======== RECORD SET ========
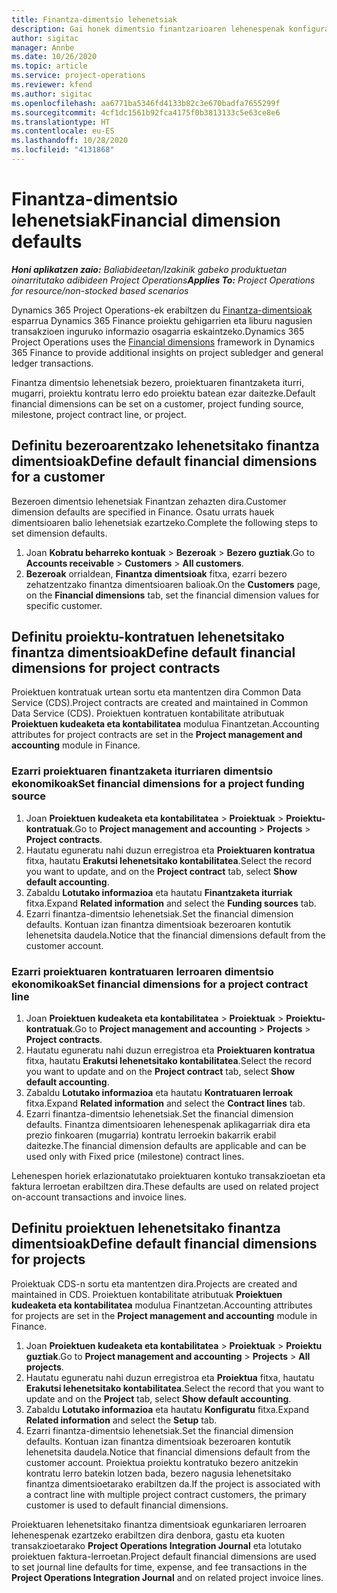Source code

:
 ```yaml
---
title: Finantza-dimentsio lehenetsiak
description: Gai honek dimentsio finantzarioaren lehenespenak konfiguratzeko moduari buruzko informazioa eskaintzen du.
author: sigitac
manager: Annbe
ms.date: 10/26/2020
ms.topic: article
ms.service: project-operations
ms.reviewer: kfend
ms.author: sigitac
ms.openlocfilehash: aa6771ba5346fd4133b82c3e670badfa7655299f
ms.sourcegitcommit: 4cf1dc1561b92fca4175f0b3813133c5e63ce8e6
ms.translationtype: HT
ms.contentlocale: eu-ES
ms.lasthandoff: 10/28/2020
ms.locfileid: "4131868"
---
```

# <a name="financial-dimension-defaults"></a><span data-ttu-id="e6772-103">Finantza-dimentsio lehenetsiak</span><span class="sxs-lookup"><span data-stu-id="e6772-103">Financial dimension defaults</span></span>

<span data-ttu-id="e6772-104">_**Honi aplikatzen zaio:** Baliabideetan/Izakinik gabeko produktuetan oinarritutako adibideen Project Operations_</span><span class="sxs-lookup"><span data-stu-id="e6772-104">_**Applies To:** Project Operations for resource/non-stocked based scenarios_</span></span>

<span data-ttu-id="e6772-105">Dynamics 365 Project Operations-ek erabiltzen du [Finantza-dimentsioak](https://docs.microsoft.com/dynamics365/finance/general-ledger/financial-dimensions) esparrua Dynamics 365 Finance proiektu gehigarrien eta liburu nagusien transakzioen inguruko informazio osagarria eskaintzeko.</span><span class="sxs-lookup"><span data-stu-id="e6772-105">Dynamics 365 Project Operations uses the [Financial dimensions](https://docs.microsoft.com/dynamics365/finance/general-ledger/financial-dimensions) framework in Dynamics 365 Finance to provide additional insights on project subledger and general ledger transactions.</span></span>

<span data-ttu-id="e6772-106">Finantza dimentsio lehenetsiak bezero, proiektuaren finantzaketa iturri, mugarri, proiektu kontratu lerro edo proiektu batean ezar daitezke.</span><span class="sxs-lookup"><span data-stu-id="e6772-106">Default financial dimensions can be set on a customer, project funding source, milestone, project contract line, or project.</span></span>

## <a name="define-default-financial-dimensions-for-a-customer"></a><span data-ttu-id="e6772-107">Definitu bezeroarentzako lehenetsitako finantza dimentsioak</span><span class="sxs-lookup"><span data-stu-id="e6772-107">Define default financial dimensions for a customer</span></span>

<span data-ttu-id="e6772-108">Bezeroen dimentsio lehenetsiak Finantzan zehazten dira.</span><span class="sxs-lookup"><span data-stu-id="e6772-108">Customer dimension defaults are specified in Finance.</span></span> <span data-ttu-id="e6772-109">Osatu urrats hauek dimentsioaren balio lehenetsiak ezartzeko.</span><span class="sxs-lookup"><span data-stu-id="e6772-109">Complete the following steps to set dimension defaults.</span></span>

1. <span data-ttu-id="e6772-110">Joan **Kobratu beharreko kontuak** > **Bezeroak** > **Bezero guztiak**.</span><span class="sxs-lookup"><span data-stu-id="e6772-110">Go to **Accounts receivable** > **Customers** > **All customers**.</span></span>
2. <span data-ttu-id="e6772-111">**Bezeroak** orrialdean, **Finantza dimentsioak** fitxa, ezarri bezero zehatzentzako finantza dimentsioaren balioak.</span><span class="sxs-lookup"><span data-stu-id="e6772-111">On the **Customers** page, on the **Financial dimensions** tab, set the financial dimension values for specific customer.</span></span>

## <a name="define-default-financial-dimensions-for-project-contracts"></a><span data-ttu-id="e6772-112">Definitu proiektu-kontratuen lehenetsitako finantza dimentsioak</span><span class="sxs-lookup"><span data-stu-id="e6772-112">Define default financial dimensions for project contracts</span></span>

<span data-ttu-id="e6772-113">Proiektuen kontratuak urtean sortu eta mantentzen dira Common Data Service (CDS).</span><span class="sxs-lookup"><span data-stu-id="e6772-113">Project contracts are created and maintained in Common Data Service (CDS).</span></span> <span data-ttu-id="e6772-114">Proiektuen kontratuen kontabilitate atributuak **Proiektuen kudeaketa eta kontabilitatea** modulua Finantzetan.</span><span class="sxs-lookup"><span data-stu-id="e6772-114">Accounting attributes for project contracts are set in the **Project management and accounting** module in Finance.</span></span>

### <a name="set-financial-dimensions-for-a-project-funding-source"></a><span data-ttu-id="e6772-115">Ezarri proiektuaren finantzaketa iturriaren dimentsio ekonomikoak</span><span class="sxs-lookup"><span data-stu-id="e6772-115">Set financial dimensions for a project funding source</span></span>

1. <span data-ttu-id="e6772-116">Joan **Proiektuen kudeaketa eta kontabilitatea** > **Proiektuak** > **Proiektu-kontratuak**.</span><span class="sxs-lookup"><span data-stu-id="e6772-116">Go to **Project management and accounting** > **Projects** > **Project contracts**.</span></span>
2. <span data-ttu-id="e6772-117">Hautatu eguneratu nahi duzun erregistroa eta **Proiektuaren kontratua** fitxa, hautatu **Erakutsi lehenetsitako kontabilitatea**.</span><span class="sxs-lookup"><span data-stu-id="e6772-117">Select the record you want to update, and on the **Project contract** tab, select **Show default accounting**.</span></span>
3. <span data-ttu-id="e6772-118">Zabaldu **Lotutako informazioa** eta hautatu **Finantzaketa iturriak** fitxa.</span><span class="sxs-lookup"><span data-stu-id="e6772-118">Expand **Related information** and select the **Funding sources** tab.</span></span>
4. <span data-ttu-id="e6772-119">Ezarri finantza-dimentsio lehenetsiak.</span><span class="sxs-lookup"><span data-stu-id="e6772-119">Set the financial dimension defaults.</span></span> <span data-ttu-id="e6772-120">Kontuan izan finantza dimentsioak bezeroaren kontutik lehenetsita daudela.</span><span class="sxs-lookup"><span data-stu-id="e6772-120">Notice that the financial dimensions default from the customer account.</span></span>

### <a name="set-financial-dimensions-for-a-project-contract-line"></a><span data-ttu-id="e6772-121">Ezarri proiektuaren kontratuaren lerroaren dimentsio ekonomikoak</span><span class="sxs-lookup"><span data-stu-id="e6772-121">Set financial dimensions for a project contract line</span></span>

1. <span data-ttu-id="e6772-122">Joan **Proiektuen kudeaketa eta kontabilitatea** > **Proiektuak** > **Proiektu-kontratuak**.</span><span class="sxs-lookup"><span data-stu-id="e6772-122">Go to **Project management and accounting** > **Projects** > **Project contracts**.</span></span>
2. <span data-ttu-id="e6772-123">Hautatu eguneratu nahi duzun erregistroa eta **Proiektuaren kontratua** fitxa, hautatu **Erakutsi lehenetsitako kontabilitatea**.</span><span class="sxs-lookup"><span data-stu-id="e6772-123">Select the record you want to update and on the **Project contract** tab, select **Show default accounting**.</span></span>
3. <span data-ttu-id="e6772-124">Zabaldu **Lotutako informazioa** eta hautatu **Kontratuaren lerroak** fitxa.</span><span class="sxs-lookup"><span data-stu-id="e6772-124">Expand **Related information** and select the **Contract lines** tab.</span></span>
4. <span data-ttu-id="e6772-125">Ezarri finantza-dimentsio lehenetsiak.</span><span class="sxs-lookup"><span data-stu-id="e6772-125">Set the financial dimension defaults.</span></span> <span data-ttu-id="e6772-126">Finantza dimentsioaren lehenespenak aplikagarriak dira eta prezio finkoaren (mugarria) kontratu lerroekin bakarrik erabil daitezke.</span><span class="sxs-lookup"><span data-stu-id="e6772-126">The financial dimension defaults are applicable and can be used only with Fixed price (milestone) contract lines.</span></span>

<span data-ttu-id="e6772-127">Lehenespen horiek erlazionatutako proiektuaren kontuko transakzioetan eta faktura lerroetan erabiltzen dira.</span><span class="sxs-lookup"><span data-stu-id="e6772-127">These defaults are used on related project on-account transactions and invoice lines.</span></span>

## <a name="define-default-financial-dimensions-for-projects"></a><span data-ttu-id="e6772-128">Definitu proiektuen lehenetsitako finantza dimentsioak</span><span class="sxs-lookup"><span data-stu-id="e6772-128">Define default financial dimensions for projects</span></span>

<span data-ttu-id="e6772-129">Proiektuak CDS-n sortu eta mantentzen dira.</span><span class="sxs-lookup"><span data-stu-id="e6772-129">Projects are created and maintained in CDS.</span></span> <span data-ttu-id="e6772-130">Proiektuen kontabilitate atributuak **Proiektuen kudeaketa eta kontabilitatea** modulua Finantzetan.</span><span class="sxs-lookup"><span data-stu-id="e6772-130">Accounting attributes for projects are set in the **Project management and accounting** module in Finance.</span></span>

1. <span data-ttu-id="e6772-131">Joan **Proiektuen kudeaketa eta kontabilitatea** > **Proiektuak** > **Proiektu guztiak**.</span><span class="sxs-lookup"><span data-stu-id="e6772-131">Go to **Project management and accounting** > **Projects** > **All projects**.</span></span>
2. <span data-ttu-id="e6772-132">Hautatu eguneratu nahi duzun erregistroa eta **Proiektua** fitxa, hautatu **Erakutsi lehenetsitako kontabilitatea**.</span><span class="sxs-lookup"><span data-stu-id="e6772-132">Select the record that you want to update and on the **Project** tab, select **Show default accounting**.</span></span>
3. <span data-ttu-id="e6772-133">Zabaldu **Lotutako informazioa** eta hautatu **Konfiguratu** fitxa.</span><span class="sxs-lookup"><span data-stu-id="e6772-133">Expand **Related information** and select the **Setup** tab.</span></span>
4. <span data-ttu-id="e6772-134">Ezarri finantza-dimentsio lehenetsiak.</span><span class="sxs-lookup"><span data-stu-id="e6772-134">Set the financial dimension defaults.</span></span> <span data-ttu-id="e6772-135">Kontuan izan finantza dimentsioak bezeroaren kontutik lehenetsita daudela.</span><span class="sxs-lookup"><span data-stu-id="e6772-135">Notice that financial dimensions default from the customer account.</span></span> <span data-ttu-id="e6772-136">Proiektua proiektu kontratuko bezero anitzekin kontratu lerro batekin lotzen bada, bezero nagusia lehenetsitako finantza dimentsioetarako erabiltzen da.</span><span class="sxs-lookup"><span data-stu-id="e6772-136">If the project is associated with a contract line with multiple project contract customers, the primary customer is used to default financial dimensions.</span></span>

<span data-ttu-id="e6772-137">Proiektuaren lehenetsitako finantza dimentsioak egunkariaren lerroaren lehenespenak ezartzeko erabiltzen dira denbora, gastu eta kuoten transakzioetarako **Project Operations Integration Journal** eta lotutako proiektuen faktura-lerroetan.</span><span class="sxs-lookup"><span data-stu-id="e6772-137">Project default financial dimensions are used to set journal line defaults for time, expense, and fee transactions in the **Project Operations Integration Journal** and on related project invoice lines.</span></span>

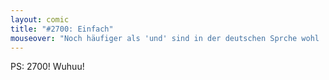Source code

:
 ```yaml
---
layout: comic
title: "#2700: Einfach"
mouseover: "Noch häufiger als 'und' sind in der deutschen Sprche wohl 'der' und 'die' vertreten."
---
```


PS: 2700! Wuhuu!
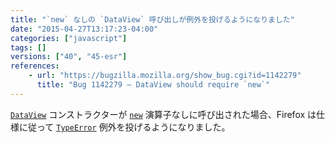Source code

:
```yaml
---
title: "`new` なしの `DataView` 呼び出しが例外を投げるようになりました"
date: "2015-04-27T13:17:23-04:00"
categories: ["javascript"]
tags: []
versions: ["40", "45-esr"]
references:
    - url: "https://bugzilla.mozilla.org/show_bug.cgi?id=1142279"
      title: "Bug 1142279 – DataView should require `new`"
---
```

[`DataView`](https://developer.mozilla.org/docs/Web/JavaScript/Reference/Global_Objects/DataView) コンストラクターが [`new`](https://developer.mozilla.org/docs/Web/JavaScript/Reference/Operators/new) 演算子なしに呼び出された場合、Firefox は仕様に従って [`TypeError`](https://developer.mozilla.org/docs/Web/JavaScript/Reference/Global_Objects/TypeError) 例外を投げるようになりました。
========
→ WORK TO BE COMPLETED
Each line that contains "DataView" is to be copied from the listing above.

→ EXPECTED OUTPUT
title: "`new` なしの `DataView` 呼び出しが例外を投げるようになりました"
      title: "Bug 1142279 – DataView should require `new`"
[`DataView`](https://developer.mozilla.org/docs/Web/JavaScript/Reference/Global_Objects/DataView) コンストラクターが [`new`](https://developer.mozilla.org/docs/Web/JavaScript/Reference/Operators/new) 演算子なしに呼び出された場合、Firefox は仕様に従って [`TypeError`](https://developer.mozilla.org/docs/Web/JavaScript/Reference/Global_Objects/TypeError) 例外を投げるようになりました。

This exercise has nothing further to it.